Search the records below for "Variability"; copy each line that has it.
*** Input data ***
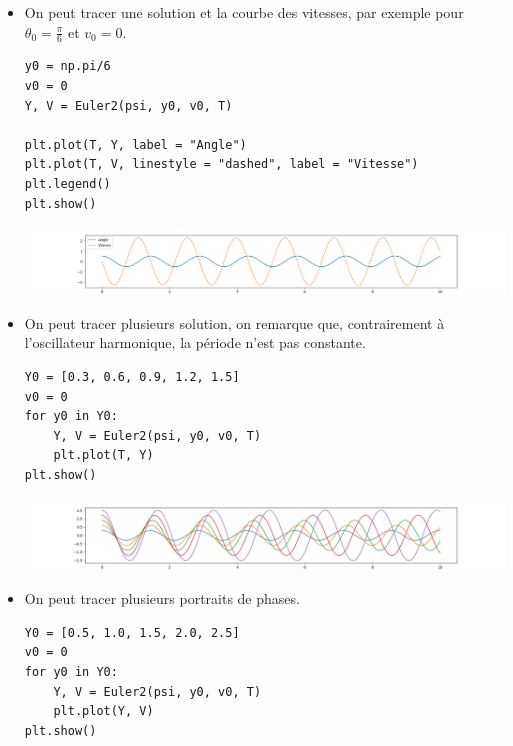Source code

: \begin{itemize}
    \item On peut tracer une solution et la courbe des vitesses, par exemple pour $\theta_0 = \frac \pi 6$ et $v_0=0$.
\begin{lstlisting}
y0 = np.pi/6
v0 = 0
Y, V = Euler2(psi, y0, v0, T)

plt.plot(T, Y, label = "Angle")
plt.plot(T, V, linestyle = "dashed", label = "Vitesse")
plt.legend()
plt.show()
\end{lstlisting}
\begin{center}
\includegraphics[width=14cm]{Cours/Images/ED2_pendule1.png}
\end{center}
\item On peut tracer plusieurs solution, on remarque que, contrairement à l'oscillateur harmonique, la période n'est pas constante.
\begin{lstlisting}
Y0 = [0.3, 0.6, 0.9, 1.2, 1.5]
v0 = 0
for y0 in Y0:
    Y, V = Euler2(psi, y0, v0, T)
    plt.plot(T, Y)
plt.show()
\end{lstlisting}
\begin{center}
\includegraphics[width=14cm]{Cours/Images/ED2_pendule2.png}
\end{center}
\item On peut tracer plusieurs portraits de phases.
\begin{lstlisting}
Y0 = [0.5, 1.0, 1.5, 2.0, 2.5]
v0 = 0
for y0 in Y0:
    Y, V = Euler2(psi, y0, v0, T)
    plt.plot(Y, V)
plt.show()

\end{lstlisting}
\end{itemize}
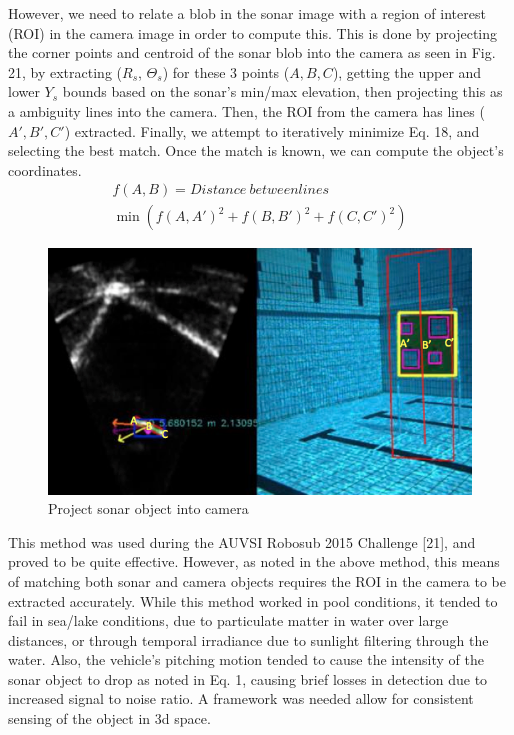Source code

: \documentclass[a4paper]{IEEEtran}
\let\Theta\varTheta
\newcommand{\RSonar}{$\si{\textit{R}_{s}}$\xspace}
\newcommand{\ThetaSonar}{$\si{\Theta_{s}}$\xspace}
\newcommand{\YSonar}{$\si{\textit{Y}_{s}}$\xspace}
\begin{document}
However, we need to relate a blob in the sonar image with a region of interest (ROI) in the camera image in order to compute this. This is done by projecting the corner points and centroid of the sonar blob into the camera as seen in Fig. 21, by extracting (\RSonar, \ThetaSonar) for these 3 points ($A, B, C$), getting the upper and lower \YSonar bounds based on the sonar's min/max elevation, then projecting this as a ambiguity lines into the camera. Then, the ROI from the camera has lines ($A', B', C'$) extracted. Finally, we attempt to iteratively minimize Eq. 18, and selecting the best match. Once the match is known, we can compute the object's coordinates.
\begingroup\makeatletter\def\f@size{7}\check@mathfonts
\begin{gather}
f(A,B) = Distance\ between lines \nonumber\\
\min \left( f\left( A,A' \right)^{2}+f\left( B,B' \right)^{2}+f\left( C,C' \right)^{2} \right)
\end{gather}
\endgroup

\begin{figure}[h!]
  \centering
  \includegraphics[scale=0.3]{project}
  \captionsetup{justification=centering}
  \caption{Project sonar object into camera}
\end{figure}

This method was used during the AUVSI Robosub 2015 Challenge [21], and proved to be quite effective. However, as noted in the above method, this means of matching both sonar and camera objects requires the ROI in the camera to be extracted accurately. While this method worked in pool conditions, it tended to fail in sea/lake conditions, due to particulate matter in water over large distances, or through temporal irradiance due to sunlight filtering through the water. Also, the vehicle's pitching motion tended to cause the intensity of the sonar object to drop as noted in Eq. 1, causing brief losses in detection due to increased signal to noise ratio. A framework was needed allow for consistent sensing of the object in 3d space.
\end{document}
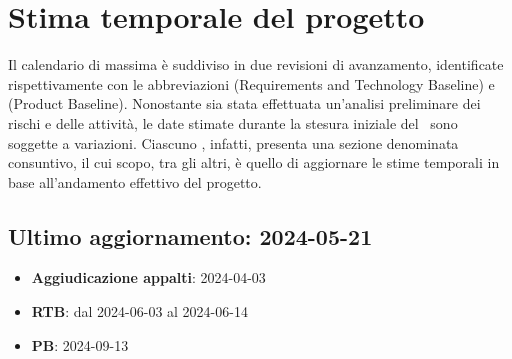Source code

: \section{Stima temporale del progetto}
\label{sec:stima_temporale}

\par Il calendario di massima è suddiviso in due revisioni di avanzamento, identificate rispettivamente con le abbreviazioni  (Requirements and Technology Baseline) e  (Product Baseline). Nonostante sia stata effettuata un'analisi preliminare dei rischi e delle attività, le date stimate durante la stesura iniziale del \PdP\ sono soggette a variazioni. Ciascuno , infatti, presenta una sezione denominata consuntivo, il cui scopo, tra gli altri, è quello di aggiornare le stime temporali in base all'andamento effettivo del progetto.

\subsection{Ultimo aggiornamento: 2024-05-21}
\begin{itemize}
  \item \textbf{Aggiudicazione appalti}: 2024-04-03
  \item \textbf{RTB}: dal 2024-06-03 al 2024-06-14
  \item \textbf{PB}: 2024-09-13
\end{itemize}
*** End of Input data ***
*** Input data ***
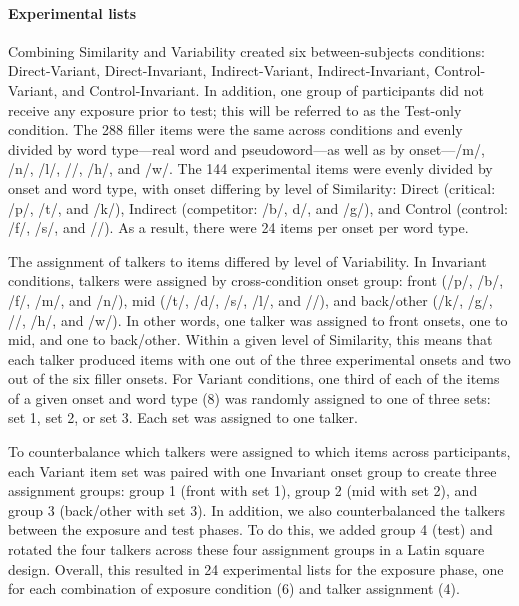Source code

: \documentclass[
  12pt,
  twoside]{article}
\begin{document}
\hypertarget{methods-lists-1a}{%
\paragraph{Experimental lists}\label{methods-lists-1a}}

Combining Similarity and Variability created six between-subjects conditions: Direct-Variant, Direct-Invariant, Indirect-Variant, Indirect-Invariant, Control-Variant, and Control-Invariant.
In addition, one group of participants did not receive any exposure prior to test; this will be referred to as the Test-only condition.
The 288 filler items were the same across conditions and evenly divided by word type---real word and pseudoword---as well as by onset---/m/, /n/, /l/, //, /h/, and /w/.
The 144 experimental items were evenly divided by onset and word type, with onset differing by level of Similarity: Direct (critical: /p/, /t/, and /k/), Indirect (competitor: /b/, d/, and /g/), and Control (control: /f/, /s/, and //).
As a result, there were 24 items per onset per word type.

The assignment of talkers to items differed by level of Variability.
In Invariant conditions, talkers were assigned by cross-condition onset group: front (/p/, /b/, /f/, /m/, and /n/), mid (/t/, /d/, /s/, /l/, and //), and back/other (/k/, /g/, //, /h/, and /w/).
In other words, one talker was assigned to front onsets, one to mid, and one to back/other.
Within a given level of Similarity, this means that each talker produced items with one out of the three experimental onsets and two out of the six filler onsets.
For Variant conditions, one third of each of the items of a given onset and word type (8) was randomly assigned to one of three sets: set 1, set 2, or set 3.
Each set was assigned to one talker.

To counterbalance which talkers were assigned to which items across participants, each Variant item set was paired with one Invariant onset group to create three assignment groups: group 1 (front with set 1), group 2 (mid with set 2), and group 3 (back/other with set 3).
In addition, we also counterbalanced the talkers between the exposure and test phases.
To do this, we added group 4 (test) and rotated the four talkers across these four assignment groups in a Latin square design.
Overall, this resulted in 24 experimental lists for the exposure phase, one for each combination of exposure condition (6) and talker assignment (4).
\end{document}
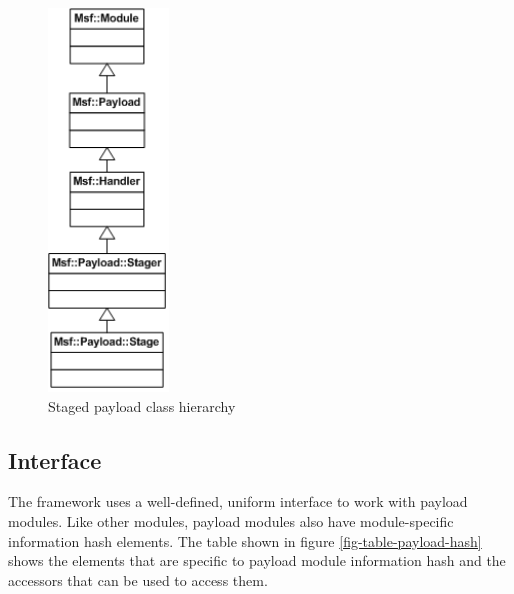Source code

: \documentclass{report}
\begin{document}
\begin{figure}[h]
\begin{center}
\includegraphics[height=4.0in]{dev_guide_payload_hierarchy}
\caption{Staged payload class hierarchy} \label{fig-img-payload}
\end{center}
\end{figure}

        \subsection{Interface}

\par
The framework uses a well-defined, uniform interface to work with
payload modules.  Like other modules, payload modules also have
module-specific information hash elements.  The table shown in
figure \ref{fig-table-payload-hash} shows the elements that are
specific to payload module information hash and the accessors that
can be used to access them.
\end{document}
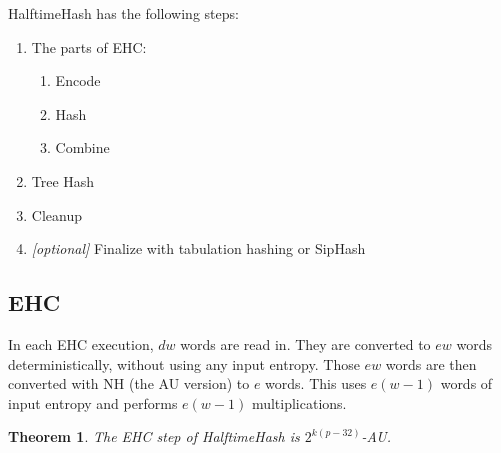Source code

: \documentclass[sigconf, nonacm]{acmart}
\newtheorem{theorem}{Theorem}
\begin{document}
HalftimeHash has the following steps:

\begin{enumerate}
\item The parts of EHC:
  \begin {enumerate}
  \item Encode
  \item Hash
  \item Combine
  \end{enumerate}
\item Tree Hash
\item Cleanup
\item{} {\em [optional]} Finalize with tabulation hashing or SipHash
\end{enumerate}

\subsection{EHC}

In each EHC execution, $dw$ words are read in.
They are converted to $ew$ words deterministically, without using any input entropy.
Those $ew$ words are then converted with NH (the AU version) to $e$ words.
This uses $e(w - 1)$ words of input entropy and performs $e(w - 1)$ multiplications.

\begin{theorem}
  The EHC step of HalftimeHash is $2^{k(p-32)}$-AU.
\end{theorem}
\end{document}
*** End of Input data ***
Exercise solution
Combining Similarity and Variability created six between-subjects conditions: Direct-Variant, Direct-Invariant, Indirect-Variant, Indirect-Invariant, Control-Variant, and Control-Invariant.
The assignment of talkers to items differed by level of Variability.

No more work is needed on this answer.